她眼前好像有一个金色的角在段老板清秀端正的面颊慢慢延展开来,还有一只硕大的葫芦在段老板张开的手里逐渐现原形。
受我一拜
金角段大王
在显金,哦不,整个务虚堂的人,都被迫知道了恒溪她妈的名讳的情况下,恒帘气得面色铁青什么玩意儿以前也没听过陈家媳妇这么癫啊
恒帘瓮声瓮气道,“段夫”
“嗯”金角大王举起了葫芦。
“段老板,您久居宅院,可能有些事不知道,咱们商会最是体面,就冲贺老板心思不正、意图买通商会诸人,这个会长就不能给她”恒帘一锤定音。
段老板蹙凝蛾眉,“你在说什么呢”
恒帘不知何意。
“贺老板漏漏指缝,就是一万刀的单不仅是陈家,还有杨老板、牛老板、朱老板这笔单子能养活大家至少大半年吧”
段老板身形板正,碧清色的衣衫卷起涟漪,温温柔柔,“我想问问,还有谁,能干到这份儿吗”

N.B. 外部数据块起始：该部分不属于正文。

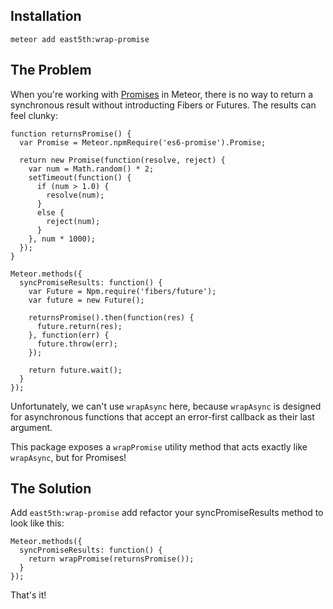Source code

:## Installation

`meteor add east5th:wrap-promise`

## The Problem

When you're working with [Promises](https://www.npmjs.com/package/es6-promise) in Meteor, there is no way to return a synchronous result without introducting Fibers or Futures. The results can feel clunky:

```
function returnsPromise() {
  var Promise = Meteor.npmRequire('es6-promise').Promise;

  return new Promise(function(resolve, reject) {
    var num = Math.random() * 2;
    setTimeout(function() {
      if (num > 1.0) {
        resolve(num);
      }
      else {
        reject(num);
      }
    }, num * 1000);
  });
}

Meteor.methods({
  syncPromiseResults: function() {
    var Future = Npm.require('fibers/future');
    var future = new Future();

    returnsPromise().then(function(res) {
      future.return(res);
    }, function(err) {
      future.throw(err);
    });

    return future.wait();
  }
});
```

Unfortunately, we can't use `wrapAsync` here, because `wrapAsync` is designed for asynchronous functions that accept an error-first callback as their last argument.

This package exposes a `wrapPromise` utility method that acts exactly like `wrapAsync`, but for Promises!

## The Solution

Add `east5th:wrap-promise` add refactor your syncPromiseResults method to look like this:

```
Meteor.methods({
  syncPromiseResults: function() {
    return wrapPromise(returnsPromise());
  }
});
```

That's it!
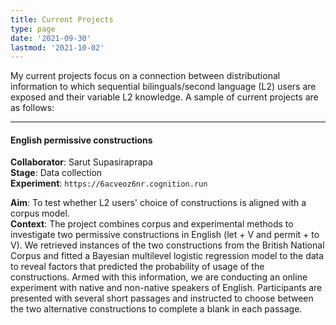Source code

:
```yaml
---
title: Current Projects
type: page
date: '2021-09-30'
lastmod: '2021-10-02'
---
```


My current projects focus on a connection between distributional information to which sequential bilinguals/second language (L2) users are exposed and their variable L2 knowledge. A sample of current projects are as follows:

----

#### English permissive constructions
**Collaborator**: Sarut Supasiraprapa               <br>
**Stage**: Data collection                          <br>
**Experiment**: `https://6acveoz6nr.cognition.run`

**Aim**: To test whether L2 users' choice of constructions is aligned with a corpus model.        <br>
**Context**: The project combines corpus and experimental methods to investigate two permissive constructions in English (let + V and permit + to V). We retrieved instances of the two constructions from the British National Corpus and fitted a Bayesian multilevel logistic regression model to the data to reveal factors that predicted the probability of usage of the constructions. Armed with this information, we are conducting an online experiment with native and non-native speakers of English. Participants are presented with several short passages and instructed to choose between the two alternative constructions to complete a blank in each passage. 
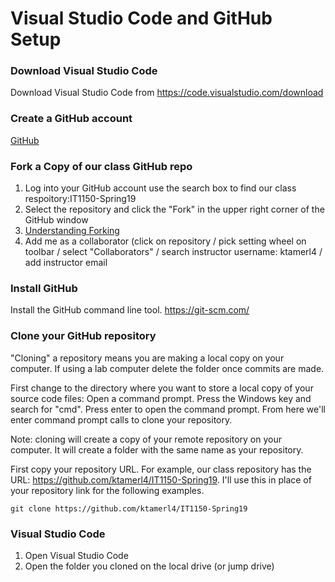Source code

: # Visual Studio Code and GitHub Setup


### Download Visual Studio Code
Download Visual Studio Code from https://code.visualstudio.com/download

### Create a GitHub account
[GitHub](https://github.com/)

### Fork a Copy of our class GitHub repo
1. Log into your GitHub account use the search box to find our class respoitory:IT1150-Spring19
2. Select the repository and click the "Fork" in the upper right corner of the GitHub window
3. [Understanding Forking](https://help.github.com/articles/fork-a-repo/)
4. Add me as a collaborator (click on repository / pick setting wheel on toolbar / select "Collaborators" / search instructor username: ktamerl4 / add instructor email

### Install GitHub
Install the GitHub command line tool. https://git-scm.com/

### Clone your GitHub repository
"Cloning" a repository means you are making a local copy on your computer.  If using a lab computer delete the folder once commits are made.

First change to the directory where you want to store a local copy of your source code files: Open a command prompt. Press the Windows key and search for "cmd". Press enter to open the command prompt. From here we'll enter command prompt calls to clone your repository.

Note: cloning will create a copy of your remote repository on your computer. It will create a folder with the same name as your repository.

First copy your repository URL. For example, our class repository has the URL: https://github.com/ktamerl4/IT1150-Spring19. I'll use this in place of your repository link for the following examples.

```
git clone https://github.com/ktamerl4/IT1150-Spring19
```
### Visual Studio Code
1. Open Visual Studio Code
2. Open the folder you cloned on the local drive (or jump drive)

段老板转头看向在座诸人,“咱们要选会长,首先要明白,为什么要建商会是自己给自己找地方管起来便是拉磨的骡子也没有给自己加砝码的说法啊“
“在座诸位都是做老板的,生意干了大半辈子,只有你们训别人话,没有别人冲你们趾高气扬的加入商会,说透了,就是为了赚钱赚银子”
“那么会长又是做什么”
“会长就是帮忙咱们赚更多银子的”
“一个张张手就给我漏一万刀单子的会长,我不选我选谁”段老板开始进攻,对着恒帘正面输出,“我选你选你叨叨叨选你没正事选你胡子多”
恒帘忍,练忍功,手缩在袖口,拳头都硬了。
显金很难控制面部表情。
很想笑。
但是,毕竟是会长,这么大的官儿,必须喜怒不形于色。
段老板一顿输出完毕,转头重新安安稳稳地坐回第一把交椅,看向云记,“怎么样我的理由够充分了吗”
云记若有所思地看向段老板,再转向显金一开始他站恒记,是因为这个小姑娘脱离了陈家,出来单打独斗闯荡,这个故事可多了,业绩好的掌柜不愿再受东家挟持,选择带上人手、渠道出来单干,干没多久就发现值钱的不是他这个人,而是他所处的位子,离开了那个位子,离开了捧他的东家,他什么也干不成,什么也不是。
他以为贺显金,也会步后尘。
哪知,人家出来单干,随随便便就搞了个大单人家自己不做,分给七八家商户做
这说明什么
说明,这笔单子对贺显金而言不重要说明,值钱的不是陈家大管事的位子,而是贺显金本身
云记张口,“充分。”又笑,“即便是不充分,按照十二条规例,您的意见也能得到充分的尊重。”
段老板下颌微抬,矜持又清贵颔首致谢。